• [DATA FOR PROCESSING]
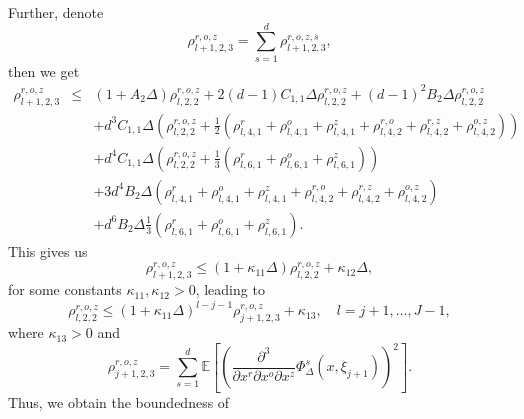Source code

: \documentclass[11pt,a4paper]{amsart}
\theoremstyle{plain}
\theoremstyle{definition}
\theoremstyle{remark}
\numberwithin{equation}{section}
\newcommand*{\EE}{\mathbb E}
\renewcommand*{\doteq}{:=}
\begin{document}
Further, denote 
\[
\rho_{l+1,2,3}^{r,o,z}=\sum_{s=1}^d\rho_{l+1,2,3}^{r,o,z,s},
\]
then we get 
\begin{eqnarray*}
\rho_{l+1,2,3}^{r,o,z} & \leq & (1+A_{2}\Delta)\rho_{l,2,2}^{r,o,z}
+2(d-1)C_{1,1}\Delta\rho_{l,2,2}^{r,o,z}+(d-1)^2B_{2}\Delta\rho_{l,2,2}^{r,o,z}\\
&&+d^3C_{1,1}\Delta\left(\rho_{l,2,2}^{r,o,z}+\frac{1}{2}\left(\rho_{l,4,1}^{r}+\rho_{l,4,1}^{o}+\rho_{l,4,1}^z+\rho_{l,4,2}^{r,o}+\rho_{l,4,2}^{r,z}+\rho_{l,4,2}^{o,z}\right)\right)\\
&&+d^4C_{1,1}\Delta\left(\rho_{l,2,2}^{r,o,z}+\frac{1}{3}\left(\rho_{l,6,1}^{r}+\rho_{l,6,1}^{o}+\rho_{l,6,1}^{z}\right)\right)\\
&&+3d^4B_2\Delta\left(\rho_{l,4,1}^{r}+\rho_{l,4,1}^{o}+\rho_{l,4,1}^z+\rho_{l,4,2}^{r,o}+\rho_{l,4,2}^{r,z}+\rho_{l,4,2}^{o,z}\right)\\
&&+d^6B_2\Delta\frac{1}{3}\left(\rho_{l,6,1}^{r}+\rho_{l,6,1}^{o}+\rho_{l,6,1}^{z}\right).
\end{eqnarray*}
This gives us
\[
\rho_{l+1,2,3}^{r,o,z}\leq (1+\kappa_{11}\Delta)\rho_{l,2,2}^{r,o,z}+\kappa_{12}\Delta,
\]
for some constants $\kappa_{11},\kappa_{12}>0$,
leading to
\[
\rho_{l,2,2}^{r,o,z}\leq(1+\kappa_{11}\Delta)^{l-j-1}\rho_{j+1,2,3}^{r,o,z}+\kappa_{13}
,\quad l=j+1,\ldots,J-1,
\]
where $\kappa_{13}>0$ and
\[
\rho_{j+1,2,3}^{r,o,z}=\sum_{s=1}^d\EE\left[\left(\frac{\partial^3}{\partial x^r\partial x^o\partial x^z}\Phi_{\Delta}^s\left(x,\xi_{j+1}\right)\right)^{2}\right].
\]
Thus, we obtain the boundedness of
\end{document}
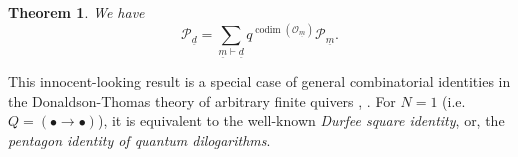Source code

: \documentclass[a4paper]{amsart}
\DeclareMathOperator{\codim}{\mathrm{codim}}
\newcommand{\CO}{\mathcal{O}}
\newcommand{\CP}{\mathcal{P}}
\newcommand{\um}{\underline{m}}
\newcommand{\ud}{\underline{d}}
\newtheorem{thm}{Theorem}[section]
\theoremstyle{plain}
\begin{document}
\begin{thm} \label{thm:PdPm}
    We have
    \begin{equation}\label{eqn:5gon}
\CP_{\ud}
=
\sum_{\um \vdash \ud} 
q^{\codim(\CO_{\um})} 
\CP_{\um}.
\end{equation}
\end{thm}

This innocent-looking result is a special case of general combinatorial identities in the Donaldson-Thomas theory of arbitrary finite quivers \cite[Theorem 2.1]{Reineke}, \cite{RRcoha, RWY}. For $N=1$ (i.e. $Q=(\bullet \to \bullet)$), it is equivalent to the well-known {\em Durfee square identity}, or, the {\em pentagon identity of quantum dilogarithms}. 


\end{document}
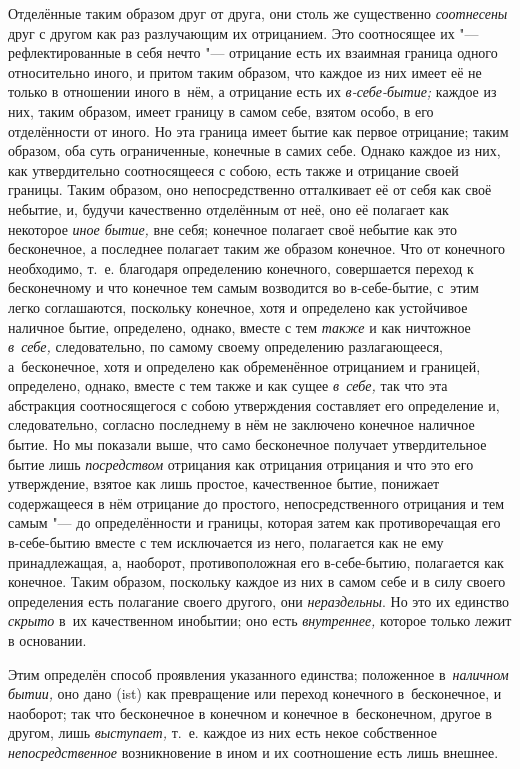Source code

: Отделённые таким образом друг от друга, они столь же существенно
{\em соотнесены} друг с другом как раз разлучающим их отрицанием. Это
соотносящее их "--- рефлектированные в себя нечто "--- отрицание есть их
взаимная граница одного относительно иного, и притом таким образом, что каждое
из них имеет её не только в отношении иного в~нём, а отрицание есть их
{\em в-себе-бытие;} каждое из них, таким образом, имеет границу в самом себе,
взятом особо, в его отделённости от иного. Но эта граница имеет бытие как
первое отрицание; таким образом, оба суть ограниченные, конечные в самих себе.
Однако каждое из них, как утвердительно соотносящееся с собою, есть также и
отрицание своей границы. Таким образом, оно непосредственно отталкивает её от
себя как своё небытие, и, будучи качественно отделённым от неё, оно её полагает
как некоторое {\em иное бытие,} вне себя; конечное полагает своё небытие как
это бесконечное, а последнее полагает таким же образом конечное. Что от
конечного необходимо, т.~е. благодаря определению конечного, совершается
переход к бесконечному и что конечное тем самым возводится во в-себе-бытие,
с~этим легко соглашаются, поскольку конечное, хотя и определено как устойчивое
наличное бытие, определено, однако, вместе с тем {\em также} и как ничтожное
{\em в~себе,} следовательно, по самому своему определению разлагающееся,
а~бесконечное, хотя и определено как обременённое отрицанием и границей,
определено, однако, вместе с тем также и как сущее {\em в~себе,} так что эта
абстракция соотносящегося с собою утверждения составляет его определение и,
следовательно, согласно последнему в нём не заключено конечное наличное бытие.
Но мы показали выше, что само бесконечное получает утвердительное бытие лишь
{\em посредством} отрицания как отрицания отрицания и что это его утверждение,
взятое как лишь простое, качественное бытие, понижает содержащееся в нём
отрицание до простого, непосредственного отрицания и тем самым "--- до
определённости и границы, которая затем как противоречащая его в-себе-бытию
вместе с тем исключается из него, полагается как не ему принадлежащая, а,
наоборот, противоположная его в-себе-бытию, полагается как конечное. Таким
образом, поскольку каждое из них в самом себе и в силу своего определения есть
полагание своего другого, они {\em нераздельны}. Но это их единство
{\em скрыто} в~их качественном инобытии; оно есть {\em внутреннее,} которое
только лежит в основании.

Этим определён способ проявления указанного единства; положенное
в~{\em наличном бытии,} оно дано (ist) как превращение или переход конечного
в~бесконечное, и наоборот; так что бесконечное в конечном и конечное
в~бесконечном, другое в другом, лишь {\em выступает,} т.~е. каждое из них есть
некое собственное {\em непосредственное} возникновение в ином и их соотношение
есть лишь внешнее.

• [TASK DIRECTIONS] An exact copy of the records above is needed, with the pictures removed.

• [TASK RESPONSE]
Source code

: \documentclass[11pt,a4paper]{amsart}
\theoremstyle{plain}
\theoremstyle{definition}
\theoremstyle{remark}
\numberwithin{equation}{section}
\newcommand*{\EE}{\mathbb E}
\renewcommand*{\doteq}{:=}
\begin{document}
Further, denote 
\[
\rho_{l+1,2,3}^{r,o,z}=\sum_{s=1}^d\rho_{l+1,2,3}^{r,o,z,s},
\]
then we get 
\begin{eqnarray*}
\rho_{l+1,2,3}^{r,o,z} & \leq & (1+A_{2}\Delta)\rho_{l,2,2}^{r,o,z}
+2(d-1)C_{1,1}\Delta\rho_{l,2,2}^{r,o,z}+(d-1)^2B_{2}\Delta\rho_{l,2,2}^{r,o,z}\\
&&+d^3C_{1,1}\Delta\left(\rho_{l,2,2}^{r,o,z}+\frac{1}{2}\left(\rho_{l,4,1}^{r}+\rho_{l,4,1}^{o}+\rho_{l,4,1}^z+\rho_{l,4,2}^{r,o}+\rho_{l,4,2}^{r,z}+\rho_{l,4,2}^{o,z}\right)\right)\\
&&+d^4C_{1,1}\Delta\left(\rho_{l,2,2}^{r,o,z}+\frac{1}{3}\left(\rho_{l,6,1}^{r}+\rho_{l,6,1}^{o}+\rho_{l,6,1}^{z}\right)\right)\\
&&+3d^4B_2\Delta\left(\rho_{l,4,1}^{r}+\rho_{l,4,1}^{o}+\rho_{l,4,1}^z+\rho_{l,4,2}^{r,o}+\rho_{l,4,2}^{r,z}+\rho_{l,4,2}^{o,z}\right)\\
&&+d^6B_2\Delta\frac{1}{3}\left(\rho_{l,6,1}^{r}+\rho_{l,6,1}^{o}+\rho_{l,6,1}^{z}\right).
\end{eqnarray*}
This gives us
\[
\rho_{l+1,2,3}^{r,o,z}\leq (1+\kappa_{11}\Delta)\rho_{l,2,2}^{r,o,z}+\kappa_{12}\Delta,
\]
for some constants $\kappa_{11},\kappa_{12}>0$,
leading to
\[
\rho_{l,2,2}^{r,o,z}\leq(1+\kappa_{11}\Delta)^{l-j-1}\rho_{j+1,2,3}^{r,o,z}+\kappa_{13}
,\quad l=j+1,\ldots,J-1,
\]
where $\kappa_{13}>0$ and
\[
\rho_{j+1,2,3}^{r,o,z}=\sum_{s=1}^d\EE\left[\left(\frac{\partial^3}{\partial x^r\partial x^o\partial x^z}\Phi_{\Delta}^s\left(x,\xi_{j+1}\right)\right)^{2}\right].
\]
Thus, we obtain the boundedness of
\end{document}
Source code

: \documentclass[a4paper]{amsart}
\DeclareMathOperator{\codim}{\mathrm{codim}}
\newcommand{\CO}{\mathcal{O}}
\newcommand{\CP}{\mathcal{P}}
\newcommand{\um}{\underline{m}}
\newcommand{\ud}{\underline{d}}
\newtheorem{thm}{Theorem}[section]
\theoremstyle{plain}
\begin{document}
\begin{thm} \label{thm:PdPm}
    We have
    \begin{equation}\label{eqn:5gon}
\CP_{\ud}
=
\sum_{\um \vdash \ud} 
q^{\codim(\CO_{\um})} 
\CP_{\um}.
\end{equation}
\end{thm}

This innocent-looking result is a special case of general combinatorial identities in the Donaldson-Thomas theory of arbitrary finite quivers \cite[Theorem 2.1]{Reineke}, \cite{RRcoha, RWY}. For $N=1$ (i.e. $Q=(\bullet \to \bullet)$), it is equivalent to the well-known {\em Durfee square identity}, or, the {\em pentagon identity of quantum dilogarithms}. 


\end{document}
Source code

: Отделённые таким образом друг от друга, они столь же существенно
{\em соотнесены} друг с другом как раз разлучающим их отрицанием. Это
соотносящее их "--- рефлектированные в себя нечто "--- отрицание есть их
взаимная граница одного относительно иного, и притом таким образом, что каждое
из них имеет её не только в отношении иного в~нём, а отрицание есть их
{\em в-себе-бытие;} каждое из них, таким образом, имеет границу в самом себе,
взятом особо, в его отделённости от иного. Но эта граница имеет бытие как
первое отрицание; таким образом, оба суть ограниченные, конечные в самих себе.
Однако каждое из них, как утвердительно соотносящееся с собою, есть также и
отрицание своей границы. Таким образом, оно непосредственно отталкивает её от
себя как своё небытие, и, будучи качественно отделённым от неё, оно её полагает
как некоторое {\em иное бытие,} вне себя; конечное полагает своё небытие как
это бесконечное, а последнее полагает таким же образом конечное. Что от
конечного необходимо, т.~е. благодаря определению конечного, совершается
переход к бесконечному и что конечное тем самым возводится во в-себе-бытие,
с~этим легко соглашаются, поскольку конечное, хотя и определено как устойчивое
наличное бытие, определено, однако, вместе с тем {\em также} и как ничтожное
{\em в~себе,} следовательно, по самому своему определению разлагающееся,
а~бесконечное, хотя и определено как обременённое отрицанием и границей,
определено, однако, вместе с тем также и как сущее {\em в~себе,} так что эта
абстракция соотносящегося с собою утверждения составляет его определение и,
следовательно, согласно последнему в нём не заключено конечное наличное бытие.
Но мы показали выше, что само бесконечное получает утвердительное бытие лишь
{\em посредством} отрицания как отрицания отрицания и что это его утверждение,
взятое как лишь простое, качественное бытие, понижает содержащееся в нём
отрицание до простого, непосредственного отрицания и тем самым "--- до
определённости и границы, которая затем как противоречащая его в-себе-бытию
вместе с тем исключается из него, полагается как не ему принадлежащая, а,
наоборот, противоположная его в-себе-бытию, полагается как конечное. Таким
образом, поскольку каждое из них в самом себе и в силу своего определения есть
полагание своего другого, они {\em нераздельны}. Но это их единство
{\em скрыто} в~их качественном инобытии; оно есть {\em внутреннее,} которое
только лежит в основании.

Этим определён способ проявления указанного единства; положенное
в~{\em наличном бытии,} оно дано (ist) как превращение или переход конечного
в~бесконечное, и наоборот; так что бесконечное в конечном и конечное
в~бесконечном, другое в другом, лишь {\em выступает,} т.~е. каждое из них есть
некое собственное {\em непосредственное} возникновение в ином и их соотношение
есть лишь внешнее.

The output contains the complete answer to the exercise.